Yep just saw this with a customer that upgraded from R80.10 to R80.30 and transitioned from a single 4600 to a ClusterXL cluster of 5400s with R80.30 JHFA 50. Everything worked after the upgrade, except a domain-based site-to-site VPN to a Cisco ASA using IKEv2. Using ikeview we could see that when the Check Point was initiating Phase 1 would complete, but when the Check Point sent the Auth packet with the Traffic Selectors and such...no response from the Cisco. So the Check Point just kept sending the Auth over and over again. vpn accel off had no effect on the issue.

After some lengthy debugging on the Cisco side we found out that the Cisco was determining that NAT-T needed to be used, which is simply wrong as we double-checked and triple-checked there was no NAT between the two peers. The Auth packet was being silently dropped by the Cisco since it was expecting it to come in on UDP 4500 instead of UDP 500. Once we set force_nat_t to true via GuiDBedit for the Check Point cluster object the tunnel came up and worked normally.

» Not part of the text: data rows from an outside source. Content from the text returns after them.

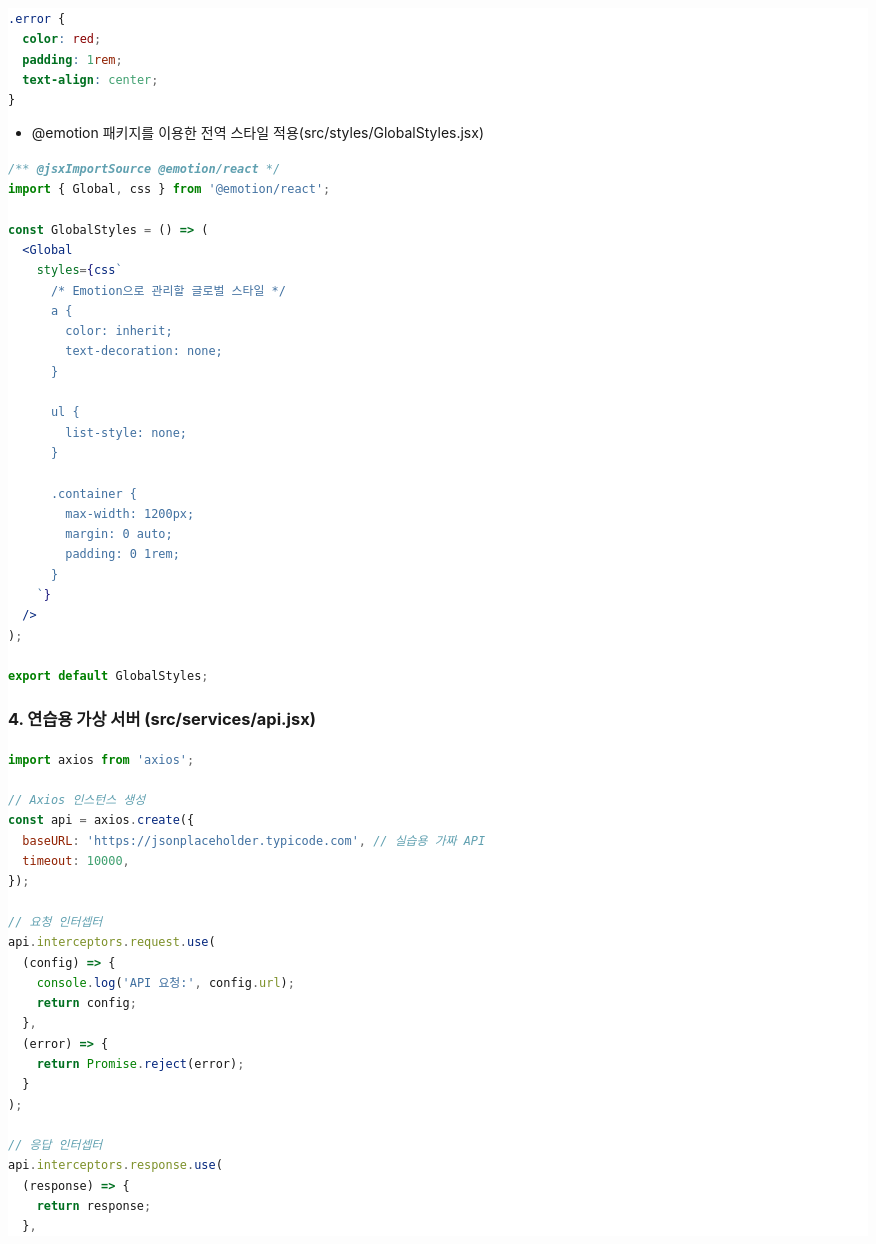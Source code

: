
 ```css
.error {
  color: red;
  padding: 1rem;
  text-align: center;
}
```

- @emotion 패키지를 이용한 전역 스타일 적용(src/styles/GlobalStyles.jsx)
```jsx
/** @jsxImportSource @emotion/react */
import { Global, css } from '@emotion/react';

const GlobalStyles = () => (
  <Global
    styles={css`
      /* Emotion으로 관리할 글로벌 스타일 */
      a {
        color: inherit;
        text-decoration: none;
      }
      
      ul {
        list-style: none;
      }
      
      .container {
        max-width: 1200px;
        margin: 0 auto;
        padding: 0 1rem;
      }
    `}
  />
);

export default GlobalStyles;
```


### 4. 연습용 가상 서버 (src/services/api.jsx)
```jsx
import axios from 'axios';

// Axios 인스턴스 생성
const api = axios.create({
  baseURL: 'https://jsonplaceholder.typicode.com', // 실습용 가짜 API
  timeout: 10000,
});

// 요청 인터셉터
api.interceptors.request.use(
  (config) => {
    console.log('API 요청:', config.url);
    return config;
  },
  (error) => {
    return Promise.reject(error);
  }
);

// 응답 인터셉터
api.interceptors.response.use(
  (response) => {
    return response;
  },
```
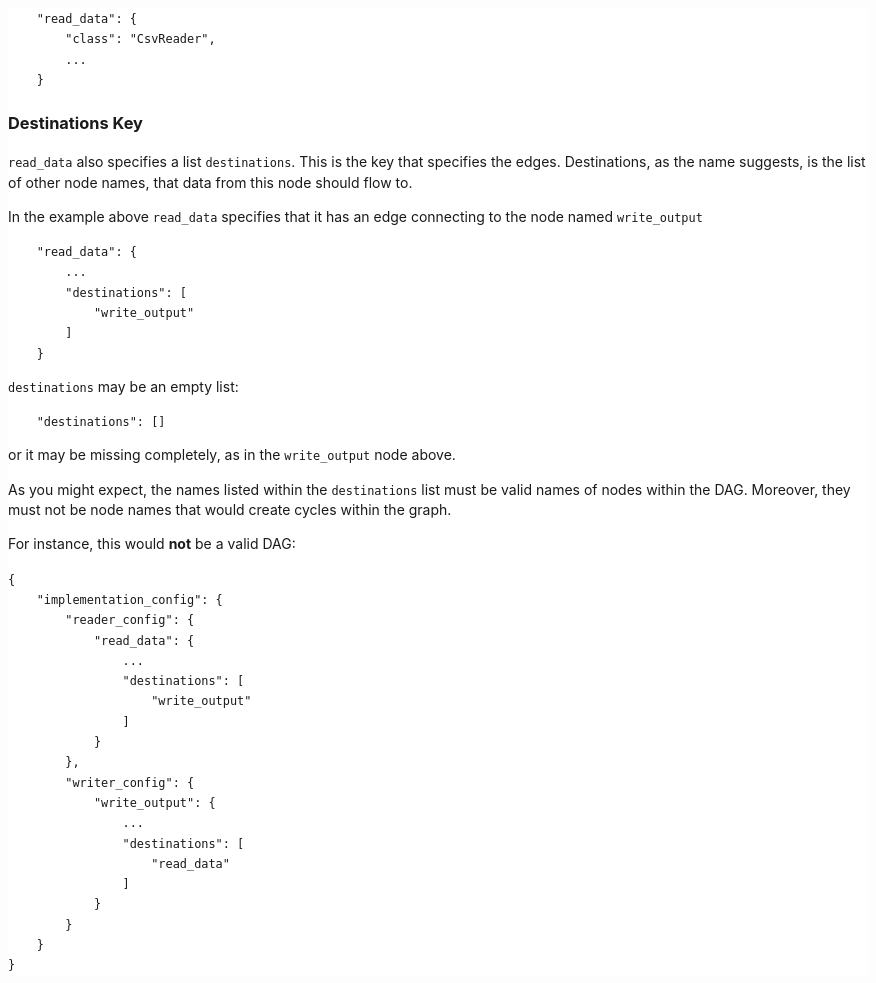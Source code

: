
 ```
    "read_data": {
        "class": "CsvReader",
        ...
    }
```

### Destinations Key
`read_data` also specifies a list `destinations`. This is the key that specifies the edges. Destinations, as the name suggests, is the list of other node names, that data from this node should flow to.

In the example above `read_data` specifies that it has an edge connecting to the node named `write_output`

```
    "read_data": {
        ...
        "destinations": [
            "write_output"
        ]
    }
```

`destinations` may be an empty list:

```
    "destinations": []
```

or it may be missing completely, as in the `write_output` node above.

As you might expect, the names listed within the `destinations` list must be valid names of nodes within the DAG. Moreover, they must not be node names that would create cycles within the graph. 

For instance, this would **not** be a valid DAG:

```
{
    "implementation_config": {
        "reader_config": {
            "read_data": {
                ...
                "destinations": [
                    "write_output"
                ]
            }
        },
        "writer_config": {
            "write_output": {
                ...
                "destinations": [
                    "read_data"
                ]
            }
        }
    }
}
```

This discovery led to a spirited discussion between myself and the Cisco administrator, as he insisted that nothing had changed on his end (which is true), but he took offense when I said the Cisco was "erroneously" starting NAT-T (which is also true). Clearly Check Point is doing something different in IKEv2 between R80.10 and R80.30 that is tripping up the Cisco ASA in regards to NAT-T; I couldn't see anything that would cause a peer gateway to determine NAT-T was required. The Peer ID IP address and source IP address on the IKE packets matched exactly.

Gaia 4.18 (R82) Immersion Tips, Tricks, & Best Practices Video Course
Now Available at https://shadowpeak.com/gaia4-18-immersion-course

Tiago_Cerqueira · ‎2019-11-21

@Timothy_Hall wrote:
Clearly Check Point is doing something different in the IKEv2 Auth packet between R80.10 and R80.30 that is tripping up the Cisco ASA in regards to NAT-T; I looked at every bit in the Auth packet and couldn't see anything that would cause a peer gateway to determine NAT-T was required. The Peer ID IP address and source IP address on the IKE packets matched exactly.

My thoughts exactly and I cranked my head around it because I had some PCAPs and the IKEv2 and NAT-T RFCs side by side and couldn't figure out what CheckPoint was doing for the ASA to detect it as a NAT-T device.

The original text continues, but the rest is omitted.